『POLY LIFE MULTI SOUL』- cero

 ネオ・シティポップの始発点とされるcero。2018年にリリースされた本作『POLY LIFE MULTI SOUL』は、現在のネオ・シティポップシーンを彩る様々なバンドやミュージシャンが出揃ったところで「真打ち登場」と言わんばかりに投下されそして話題を掻っ攫った名盤中の名盤です。

 実を言うと僕がceroと出会ったのはこのアルバムで、今でこそ大好きな作品なのですかリリースされた当初はあんまり興味がありませんでした。というのも、当時の僕はD.A.N.というバンドにどハマりしており(こちらは後々紹介します)、ceroのブラスバンドっぽいようなアコースティックなサウンドスケープにはあまり食指が動かなかったのです。


 このアルバムを本格的に聴き始めたのは同年の12月末で、丁度アナログ盤がリリースされるタイミングでした。

 その日は会社の忘年会があり、家を出たのは夕方六時頃。目的地までの移動時間はバスで凡そ一時間弱。せっかくだから一度も聴いた事がないアルバムを通しで聴きながら行こう。そう思った僕の目に飛び込んできたのが『POLY LIFE MULTI SOUL』でした。見れば収録時間は55分と長く、「これはceroを聴けってことだな」と直感した訳ですね。

 聴いてみればなるほど、これはいい。何故もっと早く聴かなかったのかと自問すると共に急いでアナログ盤を探しました。やはり人気が高く、最終的にはJET SETで在庫を発見してポチり事なきを得ました。


 さて今作。アルバムの目玉となるのが「魚の骨 鳥の羽根」という曲で、こちらはYoutubeとかでMVが公開されており目にした方も多くいると思います。オーガニックな音色で鳴らされるcero流ひねくれポップスという感じで、ceroらしい都会的なセンスと優れた技術から紡がれる名曲です。


 今回これを書くにあたって改めて聴き直した時に面白いなと思ったのは「Buzzle Bee Ride」と「レテの子」の二曲でした。

「Buzzle Bee Ride」 の面白いところはなんと言ってもビートですね。数年前にアフター6ジャンクションでJ Dillaの回がありその時にceroが引き合いに出されていましたが、なるほど確かにヒップホップを感じるドラムです。この曲はインスト・ヒップホップっぽさが強く、これは個人的には結構発見でした。

「レテの子」は、これもかなり個人的な印象ですがどこかMoodymannっぽさを感じたんですよね。デトロイト・テクノの鬼才・Moodymannの有機的でねとっとしたグルーヴ感、その感じがほんのりあるような無いような。

 当時気がつかなかったポイントなので再発見という感じです。やっぱり面白いアルバムって時間が経っても発見があって飽きない。いいっすわ。


 * * *


 本アルバムから「Waters」と表題曲「Poly Life Multi Soul」がシングルカットされ12インチ・シングルが出ていますね。これがまた憎い。

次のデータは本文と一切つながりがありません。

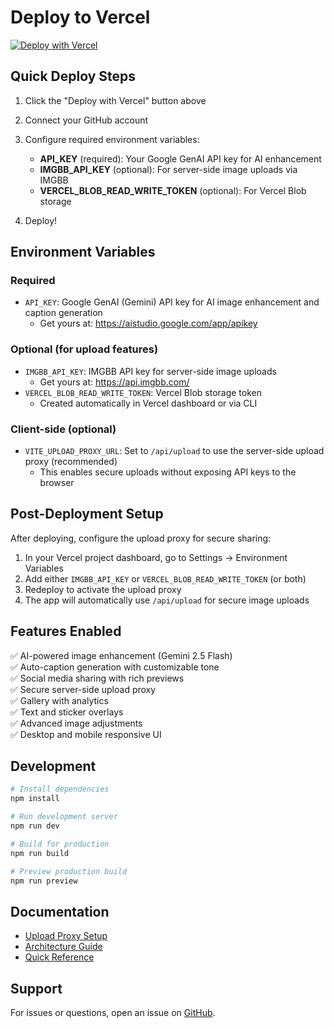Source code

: # Deploy to Vercel

[![Deploy with Vercel](https://vercel.com/button)](https://vercel.com/new/clone?repository-url=https%3A%2F%2Fgithub.com%2FTechSavvyJoe%2Fai-auto-selfie&env=API_KEY&envDescription=Required%20API%20keys%20for%20AI%20enhancement%20and%20upload%20features&envLink=https%3A%2F%2Fgithub.com%2FTechSavvyJoe%2Fai-auto-selfie%2Fblob%2Fmaster%2FDEPLOYMENT_UPLOAD_PROXY.md&project-name=ai-auto-selfie&repository-name=ai-auto-selfie)

## Quick Deploy Steps

1. Click the "Deploy with Vercel" button above
2. Connect your GitHub account
3. Configure required environment variables:
   - **API_KEY** (required): Your Google GenAI API key for AI enhancement
   - **IMGBB_API_KEY** (optional): For server-side image uploads via IMGBB
   - **VERCEL_BLOB_READ_WRITE_TOKEN** (optional): For Vercel Blob storage

4. Deploy!

## Environment Variables

### Required
- `API_KEY`: Google GenAI (Gemini) API key for AI image enhancement and caption generation
  - Get yours at: https://aistudio.google.com/app/apikey

### Optional (for upload features)
- `IMGBB_API_KEY`: IMGBB API key for server-side image uploads
  - Get yours at: https://api.imgbb.com/
- `VERCEL_BLOB_READ_WRITE_TOKEN`: Vercel Blob storage token
  - Created automatically in Vercel dashboard or via CLI

### Client-side (optional)
- `VITE_UPLOAD_PROXY_URL`: Set to `/api/upload` to use the server-side upload proxy (recommended)
  - This enables secure uploads without exposing API keys to the browser

## Post-Deployment Setup

After deploying, configure the upload proxy for secure sharing:

1. In your Vercel project dashboard, go to Settings → Environment Variables
2. Add either `IMGBB_API_KEY` or `VERCEL_BLOB_READ_WRITE_TOKEN` (or both)
3. Redeploy to activate the upload proxy
4. The app will automatically use `/api/upload` for secure image uploads

## Features Enabled

✅ AI-powered image enhancement (Gemini 2.5 Flash)  
✅ Auto-caption generation with customizable tone  
✅ Social media sharing with rich previews  
✅ Secure server-side upload proxy  
✅ Gallery with analytics  
✅ Text and sticker overlays  
✅ Advanced image adjustments  
✅ Desktop and mobile responsive UI  

## Development

```bash
# Install dependencies
npm install

# Run development server
npm run dev

# Build for production
npm run build

# Preview production build
npm run preview
```

## Documentation

- [Upload Proxy Setup](./DEPLOYMENT_UPLOAD_PROXY.md)
- [Architecture Guide](./ARCHITECTURE.md)
- [Quick Reference](./QUICK_REFERENCE.md)

## Support

For issues or questions, open an issue on [GitHub](https://github.com/TechSavvyJoe/ai-auto-selfie/issues).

「Waters」にはヒップホップ/ハウス・ディスコのトラックメイカー・Sauce81がリミックスを提供しており、「Poly Life Multi Soul」にはドイツ在住のDJ・Keita Sanoがリミックスを提供しています。どちらも原曲の良さを保ちつつ両プロデューサーの「らしさ」が発揮された完成度の高い楽曲です。こちらも合わせて聴くことをオススメします!